Task material =>
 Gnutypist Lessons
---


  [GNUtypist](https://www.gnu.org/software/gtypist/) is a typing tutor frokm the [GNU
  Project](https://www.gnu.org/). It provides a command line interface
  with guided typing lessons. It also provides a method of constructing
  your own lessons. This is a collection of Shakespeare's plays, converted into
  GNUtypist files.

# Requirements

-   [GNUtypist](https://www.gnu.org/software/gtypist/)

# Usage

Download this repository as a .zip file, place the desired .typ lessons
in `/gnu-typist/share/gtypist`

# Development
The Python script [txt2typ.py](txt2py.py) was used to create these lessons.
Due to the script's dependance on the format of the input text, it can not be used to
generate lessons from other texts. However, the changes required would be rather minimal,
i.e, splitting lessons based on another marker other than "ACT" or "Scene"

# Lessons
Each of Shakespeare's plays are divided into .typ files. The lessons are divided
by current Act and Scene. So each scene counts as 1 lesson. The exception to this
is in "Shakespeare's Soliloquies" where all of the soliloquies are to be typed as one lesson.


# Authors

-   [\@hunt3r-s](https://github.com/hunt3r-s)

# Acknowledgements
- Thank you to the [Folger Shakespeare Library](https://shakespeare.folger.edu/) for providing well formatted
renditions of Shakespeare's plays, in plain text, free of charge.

Work required =>
Report how many lines of the entries include the word "files", and let the number stand alone.

Solution for this problem =>
2